Pour plusieurs experts du marché, le Bitcoin est un actif largement sous-évalué. L’un d’entre eux est Samson Mow, PDG de JAN3. Bernstein, une entreprise d’investissement, estime que le prix du Bitcoin grimpera à 200 000 $ d’ici 2025. La reine des crypto-monnaies a encore un énorme potentiel inexploré, notamment dans des domaines tels que le staking. Cependant, les difficultés de sécurité et de réglementation compromettent sérieusement l’éventualité d’un Bitcoin à 1 million de dollars.
L’adoption par les grandes entreprises, la facilité d’utilisation, la définition d’un cadre réglementaire international et et la dynamique de l’offre et de la demande font partie des facteurs qui conditionnent le Bitcoin à un million USD.
Sommaire
Adoption par les grandes entreprises
En adoptant le Bitcoin, les grandes entreprises déjà bien établies lui confèrent une crédibilité que la toute première crypto peine encore à gagner. Ce serait un partenariat gagnant-gagnant puisque ces entreprises pourraient considérablement améliorer leurs opérations en adoptant des paiements décentralisés.
Le marché des jeux d’argent en ligne était l’une des premières à avoir compris le potentiel du Bitcoin, notamment pour les paiements transfrontaliers à frais réduits. Désormais, le casino bitcoin en ligne permet aux joueurs d’effectuer des dépôts et retraits rapides à des frais battant toute concurrence.

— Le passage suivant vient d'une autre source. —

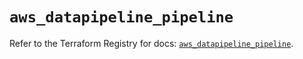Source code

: # `aws_datapipeline_pipeline`

Refer to the Terraform Registry for docs: [`aws_datapipeline_pipeline`](https://registry.terraform.io/providers/hashicorp/aws/3.76.1/docs/resources/datapipeline_pipeline).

Les casinos peuvent maintenant accepter des paiements de joueurs situés partout sur la planète. Cette nouvelle niche leur permet d’augmenter leur chiffre d’affaires en même temps qu’ils étendent leurs offres.
Même dans des secteurs où les paiements en Bitcoin ne sont pas une nécessité absolue, on constate un engouement pour cette monnaie numérique. David Gokhshtein, PDG de Gokhshtein Media s’est dit intéressé par le Bitcoin et l’Ethereum. Il avoue d’ailleurs en accumuler autant que possible en soulignant que des institutions accumulent discrètement des cryptoactifs. À ce sujet, il déclare : « Les institutions et les teneurs de marché ont fait un travail phénoménal pour effrayer notre industrie pendant qu’ils accumulent autant de Bitcoins et d’Ethereums que possible. »
MicroStrategy, une société d’intelligence logicielle, fait partie de ces institutions. Son projet d’achat et de détention de bitcoins a débuté en 2020. C’était un changement de stratégie pour une entreprise qui voyait les revenus générés par son activité de logiciels diminuer. Depuis, MicroStrategy n’a pas cessé d’accumuler des bitcoins. Après l’achat de 18 300 bitcoins entre le 6 août et le 12 septembre à un prix moyen de 60 408 $ par pièce, MicroStrategy est désormais détentrice d’un portefeuille de 244 800 bitcoins. Depuis le début de l’année, les actions de MicroStrategy ont plus que doublé en 2024, dans un contexte où le Bitcoin a gagné près de 31 %.
Metaplanet, une société japonaise cotée en bourse qui assiste les entreprises dans l’adoption du Bitcoin, a considérablement augmenté ses avoirs avec une acquisition récente de 38,6 bitcoins pour 2,2 millions USD. En tout, elle détient désormais 398,8 BTC qui valent environ 27,6 millions de dollars. Comme MicroStrategy, Metaplanet a utilisé la dette pour acquérir des bitcoins sans liquider les actifs existants. Cette astuce permet aux entreprises de tirer parti du Bitcoin pour booster la croissance en préservant leur base d’actifs actuelle.
La raison de cette accumulation est bien sûr de faire de gros profits sur le long terme. Ces institutions qui achètent discrètement du Bitcoin auraient-elles des informations que les autres n’ont pas ?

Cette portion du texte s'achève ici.